═════ Material for this exercise ═════

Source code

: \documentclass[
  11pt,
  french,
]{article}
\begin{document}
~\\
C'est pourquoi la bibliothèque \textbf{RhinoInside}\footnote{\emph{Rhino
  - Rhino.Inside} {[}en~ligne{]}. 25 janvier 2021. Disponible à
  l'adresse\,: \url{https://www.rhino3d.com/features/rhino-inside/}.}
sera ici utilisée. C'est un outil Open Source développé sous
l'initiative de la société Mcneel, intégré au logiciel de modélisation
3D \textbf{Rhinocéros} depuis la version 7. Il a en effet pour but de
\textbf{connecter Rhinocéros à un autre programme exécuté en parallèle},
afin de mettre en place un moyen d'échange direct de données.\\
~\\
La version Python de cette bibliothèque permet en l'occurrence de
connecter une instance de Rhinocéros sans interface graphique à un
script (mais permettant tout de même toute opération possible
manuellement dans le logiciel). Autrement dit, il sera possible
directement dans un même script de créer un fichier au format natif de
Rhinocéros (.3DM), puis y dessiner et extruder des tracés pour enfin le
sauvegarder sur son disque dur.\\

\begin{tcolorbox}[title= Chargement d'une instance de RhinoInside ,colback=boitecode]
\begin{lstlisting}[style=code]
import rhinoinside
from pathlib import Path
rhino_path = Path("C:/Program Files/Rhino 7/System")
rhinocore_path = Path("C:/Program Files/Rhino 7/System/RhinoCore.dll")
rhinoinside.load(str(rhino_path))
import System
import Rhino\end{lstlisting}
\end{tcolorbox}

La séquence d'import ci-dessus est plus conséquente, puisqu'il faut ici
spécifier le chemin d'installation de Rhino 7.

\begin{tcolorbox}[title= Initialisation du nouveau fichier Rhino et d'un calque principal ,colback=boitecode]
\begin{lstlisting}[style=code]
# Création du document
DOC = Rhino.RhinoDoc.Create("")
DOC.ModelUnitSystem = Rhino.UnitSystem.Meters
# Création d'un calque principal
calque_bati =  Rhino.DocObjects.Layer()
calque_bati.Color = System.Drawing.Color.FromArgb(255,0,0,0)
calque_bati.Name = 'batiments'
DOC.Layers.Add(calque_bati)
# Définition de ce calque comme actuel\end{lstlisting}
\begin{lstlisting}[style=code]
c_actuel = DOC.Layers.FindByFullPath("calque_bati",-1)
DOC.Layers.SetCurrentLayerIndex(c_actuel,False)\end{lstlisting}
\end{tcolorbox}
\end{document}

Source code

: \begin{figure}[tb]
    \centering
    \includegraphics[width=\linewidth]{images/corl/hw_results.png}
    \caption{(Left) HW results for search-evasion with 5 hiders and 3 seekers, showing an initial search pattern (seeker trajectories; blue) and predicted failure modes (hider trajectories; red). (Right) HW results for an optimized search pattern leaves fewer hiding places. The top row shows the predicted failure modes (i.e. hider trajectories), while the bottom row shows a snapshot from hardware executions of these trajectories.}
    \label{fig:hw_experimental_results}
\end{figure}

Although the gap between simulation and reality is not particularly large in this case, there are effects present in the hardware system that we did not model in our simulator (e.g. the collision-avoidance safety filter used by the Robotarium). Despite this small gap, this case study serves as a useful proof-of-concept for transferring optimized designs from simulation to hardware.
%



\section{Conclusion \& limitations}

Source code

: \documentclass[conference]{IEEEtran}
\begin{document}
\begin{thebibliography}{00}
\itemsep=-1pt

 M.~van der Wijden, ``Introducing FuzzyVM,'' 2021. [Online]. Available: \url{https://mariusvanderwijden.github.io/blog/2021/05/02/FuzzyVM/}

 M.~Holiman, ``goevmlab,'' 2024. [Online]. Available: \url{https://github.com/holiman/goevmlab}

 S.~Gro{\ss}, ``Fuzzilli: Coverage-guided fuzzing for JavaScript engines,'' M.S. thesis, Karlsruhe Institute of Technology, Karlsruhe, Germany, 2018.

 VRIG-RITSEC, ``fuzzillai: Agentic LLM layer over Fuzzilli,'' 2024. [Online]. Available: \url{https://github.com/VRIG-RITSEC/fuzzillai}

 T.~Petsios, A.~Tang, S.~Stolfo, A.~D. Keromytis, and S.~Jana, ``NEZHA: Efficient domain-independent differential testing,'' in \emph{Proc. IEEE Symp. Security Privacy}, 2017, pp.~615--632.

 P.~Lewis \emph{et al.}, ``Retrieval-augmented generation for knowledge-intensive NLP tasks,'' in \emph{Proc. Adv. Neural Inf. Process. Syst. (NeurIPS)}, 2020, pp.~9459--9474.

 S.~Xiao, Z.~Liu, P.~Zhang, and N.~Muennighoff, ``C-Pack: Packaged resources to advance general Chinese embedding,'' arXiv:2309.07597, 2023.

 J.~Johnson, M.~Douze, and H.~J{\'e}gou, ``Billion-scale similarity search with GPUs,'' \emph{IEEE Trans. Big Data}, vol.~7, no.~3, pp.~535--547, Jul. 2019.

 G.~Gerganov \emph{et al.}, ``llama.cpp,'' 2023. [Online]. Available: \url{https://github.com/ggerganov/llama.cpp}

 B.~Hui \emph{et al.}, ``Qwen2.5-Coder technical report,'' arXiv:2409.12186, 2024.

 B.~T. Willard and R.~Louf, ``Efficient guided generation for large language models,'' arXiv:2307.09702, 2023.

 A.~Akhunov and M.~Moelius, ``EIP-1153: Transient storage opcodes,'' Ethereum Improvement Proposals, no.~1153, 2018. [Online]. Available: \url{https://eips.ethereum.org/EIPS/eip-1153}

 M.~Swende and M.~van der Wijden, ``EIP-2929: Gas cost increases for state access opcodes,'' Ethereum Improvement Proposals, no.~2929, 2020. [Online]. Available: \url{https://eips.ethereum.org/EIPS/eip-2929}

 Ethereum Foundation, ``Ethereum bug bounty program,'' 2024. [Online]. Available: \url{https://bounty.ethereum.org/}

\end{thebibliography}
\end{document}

═════

What lines in the entries above include the string "large"? Return each one.

=== Answer below ===
Although the gap between simulation and reality is not particularly large in this case, there are effects present in the hardware system that we did not model in our simulator (e.g. the collision-avoidance safety filter used by the Robotarium). Despite this small gap, this case study serves as a useful proof-of-concept for transferring optimized designs from simulation to hardware.
 B.~T. Willard and R.~Louf, ``Efficient guided generation for large language models,'' arXiv:2307.09702, 2023.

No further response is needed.